◆ TASK TO COMPLETE: In the entries below, find the line with "UMass email ID." and the line with "# Future items"; give again those lines and every line between them, exactly.

(Recorded data)
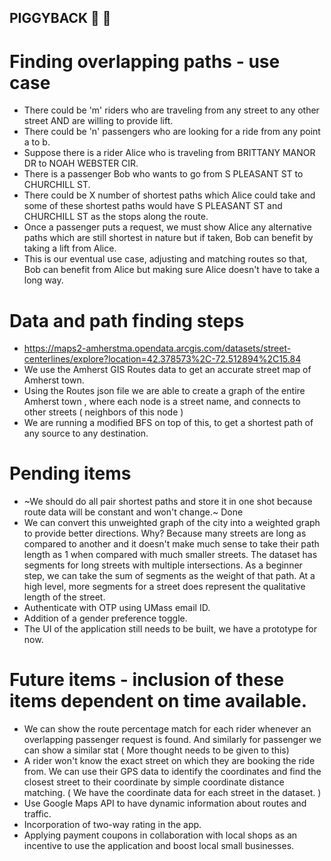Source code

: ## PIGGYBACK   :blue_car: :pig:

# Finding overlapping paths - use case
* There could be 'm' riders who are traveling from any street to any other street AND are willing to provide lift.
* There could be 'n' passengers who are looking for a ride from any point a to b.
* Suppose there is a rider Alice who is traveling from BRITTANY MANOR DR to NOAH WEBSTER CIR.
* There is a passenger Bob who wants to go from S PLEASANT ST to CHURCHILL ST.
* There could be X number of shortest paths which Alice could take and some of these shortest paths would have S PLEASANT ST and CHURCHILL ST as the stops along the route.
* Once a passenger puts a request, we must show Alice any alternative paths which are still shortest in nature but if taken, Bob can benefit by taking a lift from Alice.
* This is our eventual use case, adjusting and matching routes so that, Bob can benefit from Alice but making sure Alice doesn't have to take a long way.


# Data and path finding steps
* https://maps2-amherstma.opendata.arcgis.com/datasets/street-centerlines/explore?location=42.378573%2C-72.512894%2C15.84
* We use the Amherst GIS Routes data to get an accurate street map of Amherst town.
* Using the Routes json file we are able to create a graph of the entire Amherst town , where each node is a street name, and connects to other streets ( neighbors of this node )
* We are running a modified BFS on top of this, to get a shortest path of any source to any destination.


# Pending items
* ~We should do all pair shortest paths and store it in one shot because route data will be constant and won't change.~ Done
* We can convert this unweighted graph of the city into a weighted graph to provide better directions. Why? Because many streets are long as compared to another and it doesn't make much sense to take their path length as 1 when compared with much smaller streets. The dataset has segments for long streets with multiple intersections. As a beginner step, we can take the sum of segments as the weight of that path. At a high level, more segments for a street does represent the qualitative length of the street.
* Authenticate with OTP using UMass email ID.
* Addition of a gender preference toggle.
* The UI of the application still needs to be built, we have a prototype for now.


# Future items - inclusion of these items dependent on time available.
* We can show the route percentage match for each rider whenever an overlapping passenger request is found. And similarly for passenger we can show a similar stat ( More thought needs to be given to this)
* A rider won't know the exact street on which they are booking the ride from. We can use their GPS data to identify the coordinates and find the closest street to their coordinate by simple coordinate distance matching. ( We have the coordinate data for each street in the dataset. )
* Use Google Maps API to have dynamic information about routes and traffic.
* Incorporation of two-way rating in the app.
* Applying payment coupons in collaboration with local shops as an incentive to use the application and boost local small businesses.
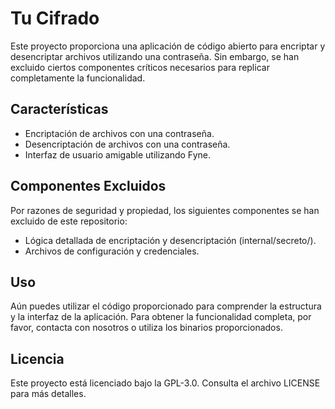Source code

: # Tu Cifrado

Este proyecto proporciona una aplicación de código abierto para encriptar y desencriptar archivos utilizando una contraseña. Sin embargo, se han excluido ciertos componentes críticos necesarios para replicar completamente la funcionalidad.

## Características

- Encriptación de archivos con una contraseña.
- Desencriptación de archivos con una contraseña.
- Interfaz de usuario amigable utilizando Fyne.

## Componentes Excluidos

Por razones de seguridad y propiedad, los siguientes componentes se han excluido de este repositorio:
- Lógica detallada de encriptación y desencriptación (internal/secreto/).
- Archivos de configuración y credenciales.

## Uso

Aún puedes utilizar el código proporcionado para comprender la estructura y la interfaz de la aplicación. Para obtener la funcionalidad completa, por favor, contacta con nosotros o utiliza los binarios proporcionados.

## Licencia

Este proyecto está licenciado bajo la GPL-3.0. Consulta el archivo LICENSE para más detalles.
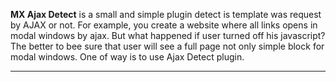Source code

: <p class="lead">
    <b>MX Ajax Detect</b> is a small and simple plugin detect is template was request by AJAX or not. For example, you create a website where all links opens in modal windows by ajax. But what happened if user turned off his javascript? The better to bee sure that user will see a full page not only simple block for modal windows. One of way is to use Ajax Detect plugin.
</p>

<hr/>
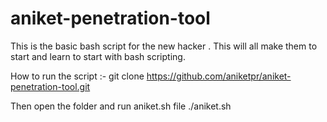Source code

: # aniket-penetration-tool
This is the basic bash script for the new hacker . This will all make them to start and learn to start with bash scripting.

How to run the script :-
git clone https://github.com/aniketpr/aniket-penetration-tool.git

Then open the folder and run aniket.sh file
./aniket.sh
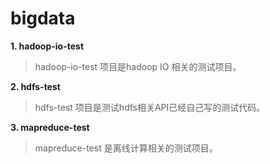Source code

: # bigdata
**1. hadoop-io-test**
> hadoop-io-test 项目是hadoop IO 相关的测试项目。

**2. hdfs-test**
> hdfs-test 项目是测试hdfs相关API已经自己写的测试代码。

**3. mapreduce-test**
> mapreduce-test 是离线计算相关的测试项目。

---

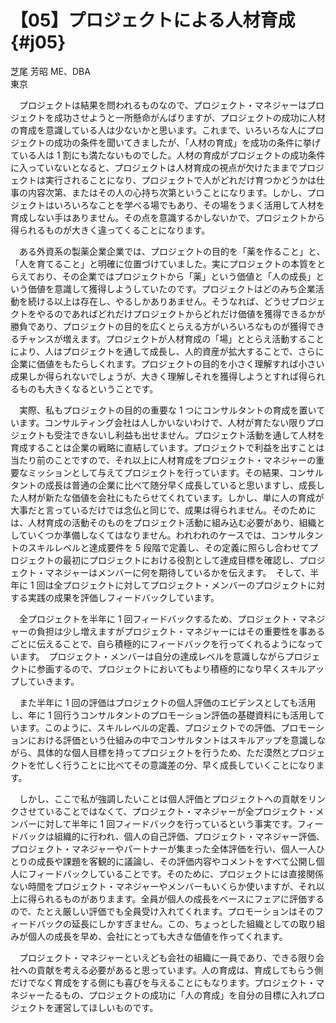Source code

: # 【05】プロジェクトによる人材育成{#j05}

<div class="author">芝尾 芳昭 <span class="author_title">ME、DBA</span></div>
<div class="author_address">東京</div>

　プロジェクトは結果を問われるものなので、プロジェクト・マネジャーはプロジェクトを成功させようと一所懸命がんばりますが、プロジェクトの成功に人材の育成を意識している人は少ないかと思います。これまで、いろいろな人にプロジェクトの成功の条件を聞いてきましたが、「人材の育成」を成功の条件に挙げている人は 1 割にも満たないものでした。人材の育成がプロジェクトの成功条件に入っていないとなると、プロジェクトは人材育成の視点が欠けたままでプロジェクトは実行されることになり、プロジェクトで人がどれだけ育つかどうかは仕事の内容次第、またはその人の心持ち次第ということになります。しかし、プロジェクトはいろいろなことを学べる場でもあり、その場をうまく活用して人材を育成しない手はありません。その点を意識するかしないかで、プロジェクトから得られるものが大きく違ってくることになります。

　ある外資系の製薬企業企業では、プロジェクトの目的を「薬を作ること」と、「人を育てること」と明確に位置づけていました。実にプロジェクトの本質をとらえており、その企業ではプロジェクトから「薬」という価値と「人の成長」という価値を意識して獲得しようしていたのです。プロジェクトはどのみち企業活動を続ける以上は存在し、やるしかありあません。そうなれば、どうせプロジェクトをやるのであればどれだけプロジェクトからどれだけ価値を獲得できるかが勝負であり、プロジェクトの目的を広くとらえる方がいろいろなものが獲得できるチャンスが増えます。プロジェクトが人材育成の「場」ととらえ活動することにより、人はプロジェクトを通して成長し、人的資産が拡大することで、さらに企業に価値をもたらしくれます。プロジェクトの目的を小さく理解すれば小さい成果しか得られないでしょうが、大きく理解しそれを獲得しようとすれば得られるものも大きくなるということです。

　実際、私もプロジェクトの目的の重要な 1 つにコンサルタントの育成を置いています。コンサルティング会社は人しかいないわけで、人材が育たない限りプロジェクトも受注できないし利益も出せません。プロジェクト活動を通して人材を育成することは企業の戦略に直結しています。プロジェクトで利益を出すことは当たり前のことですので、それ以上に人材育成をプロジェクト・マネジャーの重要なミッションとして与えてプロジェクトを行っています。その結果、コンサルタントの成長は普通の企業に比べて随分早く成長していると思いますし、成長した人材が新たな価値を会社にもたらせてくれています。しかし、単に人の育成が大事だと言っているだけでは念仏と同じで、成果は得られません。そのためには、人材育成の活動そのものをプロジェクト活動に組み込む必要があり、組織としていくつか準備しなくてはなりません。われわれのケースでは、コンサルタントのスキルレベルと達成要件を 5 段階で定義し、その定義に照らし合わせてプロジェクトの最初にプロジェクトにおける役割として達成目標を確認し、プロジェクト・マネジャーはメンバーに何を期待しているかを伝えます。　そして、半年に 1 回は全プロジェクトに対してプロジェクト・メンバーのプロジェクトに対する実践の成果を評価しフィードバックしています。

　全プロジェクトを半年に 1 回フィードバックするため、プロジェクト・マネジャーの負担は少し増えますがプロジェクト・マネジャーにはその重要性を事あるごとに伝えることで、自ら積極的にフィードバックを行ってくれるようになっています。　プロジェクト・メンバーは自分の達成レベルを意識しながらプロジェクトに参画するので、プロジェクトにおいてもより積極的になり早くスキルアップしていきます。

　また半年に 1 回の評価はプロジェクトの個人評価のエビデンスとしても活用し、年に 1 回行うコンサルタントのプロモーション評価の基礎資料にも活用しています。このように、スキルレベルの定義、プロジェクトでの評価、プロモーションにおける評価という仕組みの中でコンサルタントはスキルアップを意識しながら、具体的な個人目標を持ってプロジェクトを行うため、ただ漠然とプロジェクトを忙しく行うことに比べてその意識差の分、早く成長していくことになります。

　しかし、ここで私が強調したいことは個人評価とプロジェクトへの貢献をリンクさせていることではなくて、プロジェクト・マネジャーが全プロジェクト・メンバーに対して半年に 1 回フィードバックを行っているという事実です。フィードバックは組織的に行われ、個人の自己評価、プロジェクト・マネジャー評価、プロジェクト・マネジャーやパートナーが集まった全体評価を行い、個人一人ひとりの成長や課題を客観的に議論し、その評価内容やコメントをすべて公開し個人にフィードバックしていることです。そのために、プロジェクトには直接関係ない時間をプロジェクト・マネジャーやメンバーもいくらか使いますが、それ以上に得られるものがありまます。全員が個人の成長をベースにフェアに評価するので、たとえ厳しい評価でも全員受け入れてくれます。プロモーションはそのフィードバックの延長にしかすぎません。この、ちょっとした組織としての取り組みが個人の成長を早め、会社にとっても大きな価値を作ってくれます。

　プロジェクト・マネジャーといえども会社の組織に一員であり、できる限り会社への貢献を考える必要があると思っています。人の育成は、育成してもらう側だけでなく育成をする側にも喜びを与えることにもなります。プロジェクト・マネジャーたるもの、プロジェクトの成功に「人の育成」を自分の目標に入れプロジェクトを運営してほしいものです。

--

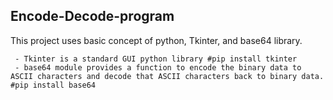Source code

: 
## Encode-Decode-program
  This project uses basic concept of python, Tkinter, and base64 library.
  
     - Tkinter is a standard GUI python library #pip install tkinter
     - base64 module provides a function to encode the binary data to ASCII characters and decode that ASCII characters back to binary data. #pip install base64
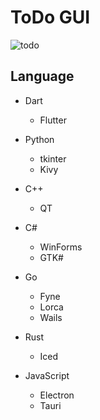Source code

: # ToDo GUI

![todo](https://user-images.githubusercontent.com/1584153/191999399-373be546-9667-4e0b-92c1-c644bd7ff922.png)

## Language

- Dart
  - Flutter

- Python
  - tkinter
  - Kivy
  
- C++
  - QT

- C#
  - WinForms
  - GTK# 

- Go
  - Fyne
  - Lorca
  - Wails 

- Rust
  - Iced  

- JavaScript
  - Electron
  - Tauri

◆ ANSWER BOX:
* Authenticate with OTP using UMass email ID.
* Addition of a gender preference toggle.
* The UI of the application still needs to be built, we have a prototype for now.


# Future items - inclusion of these items dependent on time available.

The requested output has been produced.